The papyrus collection of Hamburg contains about 1.000 papyri of different languages: The group of Greek papyri comprises 851 shelf marks, the Arabic ones 135, the Demotic 53, the Coptic 16 shelfmarks partly with further subdivisions. Thus, as far as known by divers cataloguing projects in the early 20th century and 1980s, fragments of different text genres as poetic texts, letters, medical writings, accounts and transcripts of deeds, census petitions, notarial, contract or administrative texts, etc., were preserved.
Most of the papyri came into the collection of the SUB in the beginning of the 20th century. Since 1906 the library was a member of the so-called "Papyrus Kartell", a "Commission zur Erwerbung griechischer-litterarischer Papyri aus Egypten" founded in 1902. The cartel got a considerable amount of money from Berlin and Strasburg in order to purchase papyri in the Fayyum. Under the leadership of the Egyptologist Dr. Otto Rubensohn numerous findings were acquired en bloc until 1910. This prevented the loss to the antiquity market and the scattering of the findings.

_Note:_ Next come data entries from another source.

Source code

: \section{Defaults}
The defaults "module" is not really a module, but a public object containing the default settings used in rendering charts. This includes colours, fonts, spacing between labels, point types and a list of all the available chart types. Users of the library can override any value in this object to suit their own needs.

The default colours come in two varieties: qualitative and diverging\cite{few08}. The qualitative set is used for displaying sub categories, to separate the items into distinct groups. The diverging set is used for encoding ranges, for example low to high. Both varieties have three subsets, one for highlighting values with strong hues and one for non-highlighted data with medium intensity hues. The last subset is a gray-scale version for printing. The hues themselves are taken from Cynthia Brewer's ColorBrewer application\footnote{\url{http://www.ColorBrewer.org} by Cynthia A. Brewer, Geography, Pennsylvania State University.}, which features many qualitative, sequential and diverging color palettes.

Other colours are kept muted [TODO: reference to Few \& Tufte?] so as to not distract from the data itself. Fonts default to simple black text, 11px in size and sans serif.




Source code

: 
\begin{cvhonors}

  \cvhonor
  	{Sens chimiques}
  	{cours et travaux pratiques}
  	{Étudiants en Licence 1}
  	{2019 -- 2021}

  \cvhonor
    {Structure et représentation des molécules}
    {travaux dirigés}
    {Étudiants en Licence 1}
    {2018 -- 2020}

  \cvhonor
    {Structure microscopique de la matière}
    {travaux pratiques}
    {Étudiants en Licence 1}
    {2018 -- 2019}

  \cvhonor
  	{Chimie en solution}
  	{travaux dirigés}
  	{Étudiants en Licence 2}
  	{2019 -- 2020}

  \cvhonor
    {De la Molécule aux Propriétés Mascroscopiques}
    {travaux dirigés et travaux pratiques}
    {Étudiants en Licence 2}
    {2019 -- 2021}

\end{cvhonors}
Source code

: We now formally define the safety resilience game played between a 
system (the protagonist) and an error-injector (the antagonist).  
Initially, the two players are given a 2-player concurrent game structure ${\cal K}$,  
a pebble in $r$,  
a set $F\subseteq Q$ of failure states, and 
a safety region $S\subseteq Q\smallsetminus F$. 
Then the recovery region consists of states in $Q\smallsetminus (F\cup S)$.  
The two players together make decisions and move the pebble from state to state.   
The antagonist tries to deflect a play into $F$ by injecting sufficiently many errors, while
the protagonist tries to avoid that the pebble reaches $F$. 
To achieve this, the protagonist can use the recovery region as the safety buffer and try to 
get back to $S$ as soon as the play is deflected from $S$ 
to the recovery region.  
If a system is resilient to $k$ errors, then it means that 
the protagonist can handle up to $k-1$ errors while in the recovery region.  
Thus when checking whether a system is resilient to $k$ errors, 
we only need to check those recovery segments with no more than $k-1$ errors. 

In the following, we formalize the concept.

In this way the Hamburg library acquired some important documents, e.g. the "libelli libellactici". Those declarations of pagan sacrifice are evidence of the first systematic persecution of Christians in the whole Roman Empire. In 1927 the SUB acquired 27 sheets of a book made from papyrus, among them 11 pages, which are one of the largest textual witness of the textual tradition of the important apocryphal "Acta Pauli".
One third of the papyri are catalogued up to now. All of the papyri are digitized.